## WHAT YOU HAVE TO DO
If an entry holds a picture, leave the picture out and copy the rest exactly.
───── GIVEN RECORDS
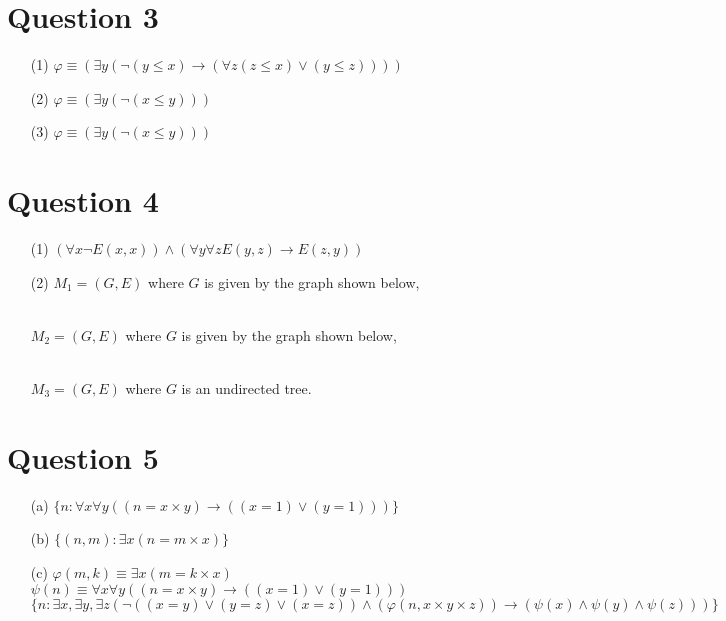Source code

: \documentclass[10pt]{article}
\begin{document}
\section*{Question 3}
\begin{itemize}
    \item [(1)] $\varphi\equiv(\exists y (\lnot(y\le x)\rightarrow (\forall z(z\le x)\lor(y\le z))))$
    \item [(2)] $\varphi\equiv(\exists y(\lnot(x\le y)))$
    \item [(3)] $\varphi\equiv(\exists y(\lnot(x\le y)))$
\end{itemize}
\section*{Question 4}
\begin{itemize}
    \item [(1)] $(\forall x\lnot E(x,x))\land(\forall y\forall z E(y,z)\rightarrow E(z,y))$
    \item [(2)] $M_1=(G,E)$ where $G$ is given by the graph shown below,\\ 
    \\
    $M_2=(G,E)$ where $G$ is given by the graph shown below,\\
    \\
    $M_3=(G,E)$ where $G$ is an undirected tree.
    
\end{itemize}
\section*{Question 5}
\begin{itemize}
    \item [(a)] $\{n:\forall x\forall y((n=x\times y)\rightarrow((x=1)\lor(y=1)))\}$
    \item [(b)] $\{(n,m):\exists x(n=m\times x)\}$
    \item [(c)] $\varphi(m,k)\equiv\exists x(m=k\times x)$\\ 
    $\psi(n)\equiv \forall x\forall y((n=x\times y)\rightarrow((x=1)\lor(y=1)))$\\
    $\{n:\exists x,\exists y,\exists z(\lnot((x=y)\lor(y=z)\lor(x=z))\land(\varphi(n,x\times y\times z))\rightarrow (\psi(x)\land\psi(y)\land\psi(z)))\}$
\end{itemize}
\end{document}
──────────
## EXERCISE SOLUTION
Source code

: \documentclass[10pt]{article}
\begin{document}
\section*{Question 3}
\begin{itemize}
    \item [(1)] $\varphi\equiv(\exists y (\lnot(y\le x)\rightarrow (\forall z(z\le x)\lor(y\le z))))$
    \item [(2)] $\varphi\equiv(\exists y(\lnot(x\le y)))$
    \item [(3)] $\varphi\equiv(\exists y(\lnot(x\le y)))$
\end{itemize}
\section*{Question 4}
\begin{itemize}
    \item [(1)] $(\forall x\lnot E(x,x))\land(\forall y\forall z E(y,z)\rightarrow E(z,y))$
    \item [(2)] $M_1=(G,E)$ where $G$ is given by the graph shown below,\\ 
    \\
    $M_2=(G,E)$ where $G$ is given by the graph shown below,\\
    \\
    $M_3=(G,E)$ where $G$ is an undirected tree.
    
\end{itemize}
\section*{Question 5}
\begin{itemize}
    \item [(a)] $\{n:\forall x\forall y((n=x\times y)\rightarrow((x=1)\lor(y=1)))\}$
    \item [(b)] $\{(n,m):\exists x(n=m\times x)\}$
    \item [(c)] $\varphi(m,k)\equiv\exists x(m=k\times x)$\\ 
    $\psi(n)\equiv \forall x\forall y((n=x\times y)\rightarrow((x=1)\lor(y=1)))$\\
    $\{n:\exists x,\exists y,\exists z(\lnot((x=y)\lor(y=z)\lor(x=z))\land(\varphi(n,x\times y\times z))\rightarrow (\psi(x)\land\psi(y)\land\psi(z)))\}$
\end{itemize}
\end{document}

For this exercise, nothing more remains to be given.